Data for the task.
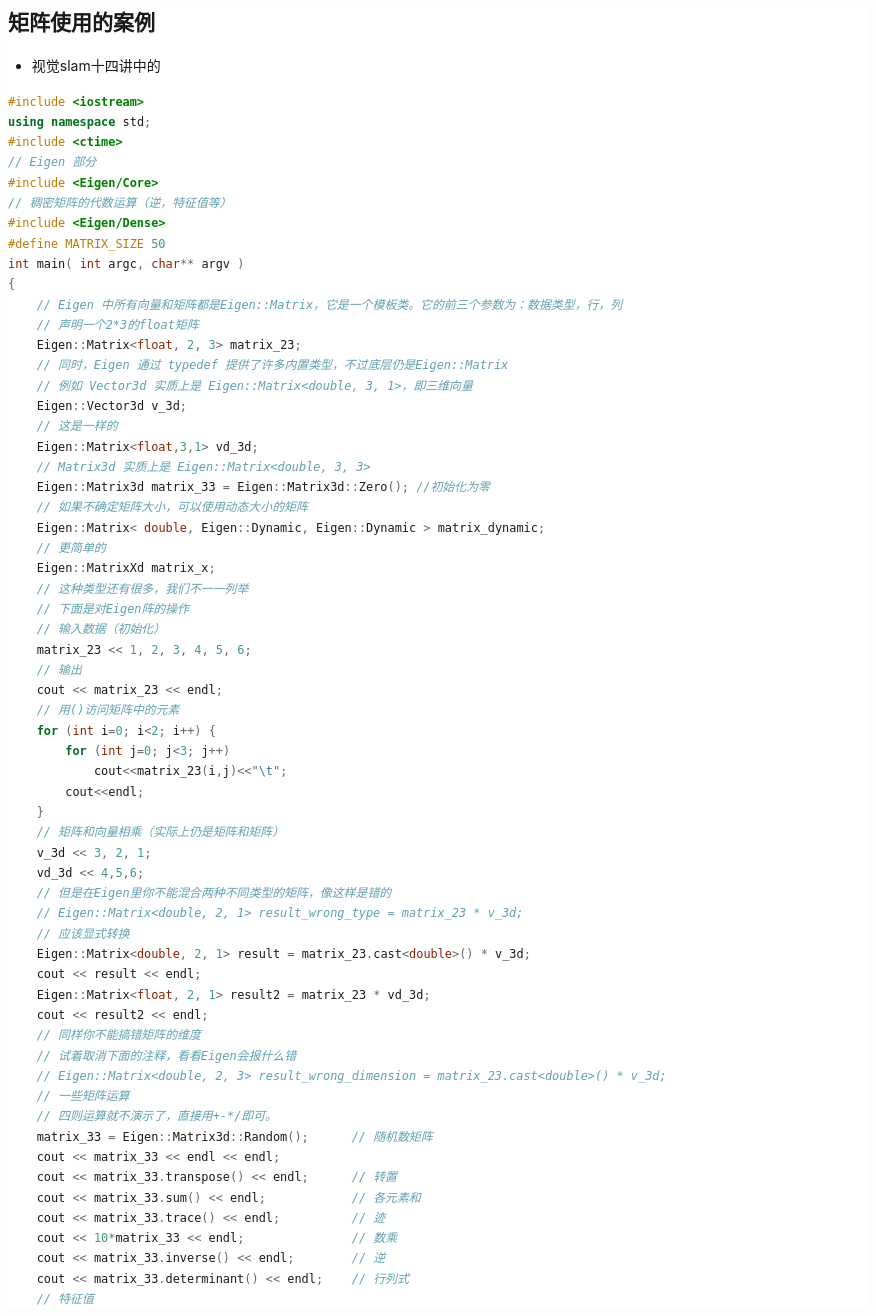 ## 矩阵使用的案例
- 视觉slam十四讲中的
```cpp
#include <iostream>
using namespace std;
#include <ctime>
// Eigen 部分
#include <Eigen/Core>
// 稠密矩阵的代数运算（逆，特征值等）
#include <Eigen/Dense>
#define MATRIX_SIZE 50
int main( int argc, char** argv )
{
    // Eigen 中所有向量和矩阵都是Eigen::Matrix，它是一个模板类。它的前三个参数为：数据类型，行，列
    // 声明一个2*3的float矩阵
    Eigen::Matrix<float, 2, 3> matrix_23;
    // 同时，Eigen 通过 typedef 提供了许多内置类型，不过底层仍是Eigen::Matrix
    // 例如 Vector3d 实质上是 Eigen::Matrix<double, 3, 1>，即三维向量
    Eigen::Vector3d v_3d;
	// 这是一样的
    Eigen::Matrix<float,3,1> vd_3d;
    // Matrix3d 实质上是 Eigen::Matrix<double, 3, 3>
    Eigen::Matrix3d matrix_33 = Eigen::Matrix3d::Zero(); //初始化为零
    // 如果不确定矩阵大小，可以使用动态大小的矩阵
    Eigen::Matrix< double, Eigen::Dynamic, Eigen::Dynamic > matrix_dynamic;
    // 更简单的
    Eigen::MatrixXd matrix_x;
    // 这种类型还有很多，我们不一一列举
    // 下面是对Eigen阵的操作
    // 输入数据（初始化）
    matrix_23 << 1, 2, 3, 4, 5, 6;
    // 输出
    cout << matrix_23 << endl;
    // 用()访问矩阵中的元素
    for (int i=0; i<2; i++) {
        for (int j=0; j<3; j++)
            cout<<matrix_23(i,j)<<"\t";
        cout<<endl;
    }
    // 矩阵和向量相乘（实际上仍是矩阵和矩阵）
    v_3d << 3, 2, 1;
    vd_3d << 4,5,6;
    // 但是在Eigen里你不能混合两种不同类型的矩阵，像这样是错的
    // Eigen::Matrix<double, 2, 1> result_wrong_type = matrix_23 * v_3d;
    // 应该显式转换
    Eigen::Matrix<double, 2, 1> result = matrix_23.cast<double>() * v_3d;
    cout << result << endl;
    Eigen::Matrix<float, 2, 1> result2 = matrix_23 * vd_3d;
    cout << result2 << endl;
    // 同样你不能搞错矩阵的维度
    // 试着取消下面的注释，看看Eigen会报什么错
    // Eigen::Matrix<double, 2, 3> result_wrong_dimension = matrix_23.cast<double>() * v_3d;
    // 一些矩阵运算
    // 四则运算就不演示了，直接用+-*/即可。
    matrix_33 = Eigen::Matrix3d::Random();      // 随机数矩阵
    cout << matrix_33 << endl << endl;
    cout << matrix_33.transpose() << endl;      // 转置
    cout << matrix_33.sum() << endl;            // 各元素和
    cout << matrix_33.trace() << endl;          // 迹
    cout << 10*matrix_33 << endl;               // 数乘
    cout << matrix_33.inverse() << endl;        // 逆
    cout << matrix_33.determinant() << endl;    // 行列式
    // 特征值
```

Task directions. Restate the records above word for word, without the pictures.

Task solution.
 ## 矩阵使用的案例
- 视觉slam十四讲中的
```cpp
#include <iostream>
using namespace std;
#include <ctime>
// Eigen 部分
#include <Eigen/Core>
// 稠密矩阵的代数运算（逆，特征值等）
#include <Eigen/Dense>
#define MATRIX_SIZE 50
int main( int argc, char** argv )
{
    // Eigen 中所有向量和矩阵都是Eigen::Matrix，它是一个模板类。它的前三个参数为：数据类型，行，列
    // 声明一个2*3的float矩阵
    Eigen::Matrix<float, 2, 3> matrix_23;
    // 同时，Eigen 通过 typedef 提供了许多内置类型，不过底层仍是Eigen::Matrix
    // 例如 Vector3d 实质上是 Eigen::Matrix<double, 3, 1>，即三维向量
    Eigen::Vector3d v_3d;
	// 这是一样的
    Eigen::Matrix<float,3,1> vd_3d;
    // Matrix3d 实质上是 Eigen::Matrix<double, 3, 3>
    Eigen::Matrix3d matrix_33 = Eigen::Matrix3d::Zero(); //初始化为零
    // 如果不确定矩阵大小，可以使用动态大小的矩阵
    Eigen::Matrix< double, Eigen::Dynamic, Eigen::Dynamic > matrix_dynamic;
    // 更简单的
    Eigen::MatrixXd matrix_x;
    // 这种类型还有很多，我们不一一列举
    // 下面是对Eigen阵的操作
    // 输入数据（初始化）
    matrix_23 << 1, 2, 3, 4, 5, 6;
    // 输出
    cout << matrix_23 << endl;
    // 用()访问矩阵中的元素
    for (int i=0; i<2; i++) {
        for (int j=0; j<3; j++)
            cout<<matrix_23(i,j)<<"\t";
        cout<<endl;
    }
    // 矩阵和向量相乘（实际上仍是矩阵和矩阵）
    v_3d << 3, 2, 1;
    vd_3d << 4,5,6;
    // 但是在Eigen里你不能混合两种不同类型的矩阵，像这样是错的
    // Eigen::Matrix<double, 2, 1> result_wrong_type = matrix_23 * v_3d;
    // 应该显式转换
    Eigen::Matrix<double, 2, 1> result = matrix_23.cast<double>() * v_3d;
    cout << result << endl;
    Eigen::Matrix<float, 2, 1> result2 = matrix_23 * vd_3d;
    cout << result2 << endl;
    // 同样你不能搞错矩阵的维度
    // 试着取消下面的注释，看看Eigen会报什么错
    // Eigen::Matrix<double, 2, 3> result_wrong_dimension = matrix_23.cast<double>() * v_3d;
    // 一些矩阵运算
    // 四则运算就不演示了，直接用+-*/即可。
    matrix_33 = Eigen::Matrix3d::Random();      // 随机数矩阵
    cout << matrix_33 << endl << endl;
    cout << matrix_33.transpose() << endl;      // 转置
    cout << matrix_33.sum() << endl;            // 各元素和
    cout << matrix_33.trace() << endl;          // 迹
    cout << 10*matrix_33 << endl;               // 数乘
    cout << matrix_33.inverse() << endl;        // 逆
    cout << matrix_33.determinant() << endl;    // 行列式
    // 特征值
```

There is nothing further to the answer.